* Task statement *
This task calls for every line of the material to be output verbatim.

──────── Recorded information

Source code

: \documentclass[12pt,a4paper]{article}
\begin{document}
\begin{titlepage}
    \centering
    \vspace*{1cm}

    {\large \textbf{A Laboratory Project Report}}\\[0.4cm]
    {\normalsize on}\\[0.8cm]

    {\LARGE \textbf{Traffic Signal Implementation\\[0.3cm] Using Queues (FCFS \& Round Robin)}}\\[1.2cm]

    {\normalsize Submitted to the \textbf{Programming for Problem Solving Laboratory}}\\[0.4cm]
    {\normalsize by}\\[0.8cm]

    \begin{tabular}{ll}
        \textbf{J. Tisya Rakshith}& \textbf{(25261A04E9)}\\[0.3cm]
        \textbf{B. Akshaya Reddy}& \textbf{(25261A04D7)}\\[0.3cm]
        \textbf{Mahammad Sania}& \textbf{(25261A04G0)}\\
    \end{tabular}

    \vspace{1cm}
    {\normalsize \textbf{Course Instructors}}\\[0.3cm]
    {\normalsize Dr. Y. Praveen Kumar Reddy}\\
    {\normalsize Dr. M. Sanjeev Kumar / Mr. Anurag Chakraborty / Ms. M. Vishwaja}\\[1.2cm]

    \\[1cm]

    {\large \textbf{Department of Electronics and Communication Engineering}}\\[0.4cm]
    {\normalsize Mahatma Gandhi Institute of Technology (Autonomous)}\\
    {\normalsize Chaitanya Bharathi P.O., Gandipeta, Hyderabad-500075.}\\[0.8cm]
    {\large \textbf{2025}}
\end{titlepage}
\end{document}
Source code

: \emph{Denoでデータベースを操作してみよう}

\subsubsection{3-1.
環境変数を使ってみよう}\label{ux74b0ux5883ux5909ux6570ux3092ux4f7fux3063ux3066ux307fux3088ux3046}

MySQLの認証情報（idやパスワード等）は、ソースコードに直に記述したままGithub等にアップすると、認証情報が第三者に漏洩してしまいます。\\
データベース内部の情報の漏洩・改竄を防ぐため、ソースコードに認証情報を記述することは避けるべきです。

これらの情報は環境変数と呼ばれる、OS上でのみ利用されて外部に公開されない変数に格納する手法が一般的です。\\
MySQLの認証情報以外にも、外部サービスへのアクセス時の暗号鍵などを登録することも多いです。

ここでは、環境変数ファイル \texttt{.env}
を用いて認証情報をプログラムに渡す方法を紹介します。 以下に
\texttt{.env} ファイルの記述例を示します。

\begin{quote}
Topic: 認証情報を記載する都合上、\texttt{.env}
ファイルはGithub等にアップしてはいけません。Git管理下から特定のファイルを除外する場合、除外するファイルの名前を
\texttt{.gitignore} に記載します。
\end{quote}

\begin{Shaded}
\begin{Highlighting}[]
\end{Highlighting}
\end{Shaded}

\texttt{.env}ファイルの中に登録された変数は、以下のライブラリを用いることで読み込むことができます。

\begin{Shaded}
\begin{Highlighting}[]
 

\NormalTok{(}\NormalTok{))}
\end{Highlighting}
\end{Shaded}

────────────────

* Exercise response *
Source code

: \documentclass[12pt,a4paper]{article}
\begin{document}
\begin{titlepage}
    \centering
    \vspace*{1cm}

    {\large \textbf{A Laboratory Project Report}}\\[0.4cm]
    {\normalsize on}\\[0.8cm]

    {\LARGE \textbf{Traffic Signal Implementation\\[0.3cm] Using Queues (FCFS \& Round Robin)}}\\[1.2cm]

    {\normalsize Submitted to the \textbf{Programming for Problem Solving Laboratory}}\\[0.4cm]
    {\normalsize by}\\[0.8cm]

    \begin{tabular}{ll}
        \textbf{J. Tisya Rakshith}& \textbf{(25261A04E9)}\\[0.3cm]
        \textbf{B. Akshaya Reddy}& \textbf{(25261A04D7)}\\[0.3cm]
        \textbf{Mahammad Sania}& \textbf{(25261A04G0)}\\
    \end{tabular}

    \vspace{1cm}
    {\normalsize \textbf{Course Instructors}}\\[0.3cm]
    {\normalsize Dr. Y. Praveen Kumar Reddy}\\
    {\normalsize Dr. M. Sanjeev Kumar / Mr. Anurag Chakraborty / Ms. M. Vishwaja}\\[1.2cm]

    \\[1cm]

    {\large \textbf{Department of Electronics and Communication Engineering}}\\[0.4cm]
    {\normalsize Mahatma Gandhi Institute of Technology (Autonomous)}\\
    {\normalsize Chaitanya Bharathi P.O., Gandipeta, Hyderabad-500075.}\\[0.8cm]
    {\large \textbf{2025}}
\end{titlepage}
\end{document}
Source code

: \emph{Denoでデータベースを操作してみよう}

\subsubsection{3-1.
環境変数を使ってみよう}\label{ux74b0ux5883ux5909ux6570ux3092ux4f7fux3063ux3066ux307fux3088ux3046}

MySQLの認証情報（idやパスワード等）は、ソースコードに直に記述したままGithub等にアップすると、認証情報が第三者に漏洩してしまいます。\\
データベース内部の情報の漏洩・改竄を防ぐため、ソースコードに認証情報を記述することは避けるべきです。

これらの情報は環境変数と呼ばれる、OS上でのみ利用されて外部に公開されない変数に格納する手法が一般的です。\\
MySQLの認証情報以外にも、外部サービスへのアクセス時の暗号鍵などを登録することも多いです。

ここでは、環境変数ファイル \texttt{.env}
を用いて認証情報をプログラムに渡す方法を紹介します。 以下に
\texttt{.env} ファイルの記述例を示します。

\begin{quote}
Topic: 認証情報を記載する都合上、\texttt{.env}
ファイルはGithub等にアップしてはいけません。Git管理下から特定のファイルを除外する場合、除外するファイルの名前を
\texttt{.gitignore} に記載します。
\end{quote}

\begin{Shaded}
\begin{Highlighting}[]
\end{Highlighting}
\end{Shaded}

\texttt{.env}ファイルの中に登録された変数は、以下のライブラリを用いることで読み込むことができます。

\begin{Shaded}
\begin{Highlighting}[]
 

\NormalTok{(}\NormalTok{))}
\end{Highlighting}
\end{Shaded}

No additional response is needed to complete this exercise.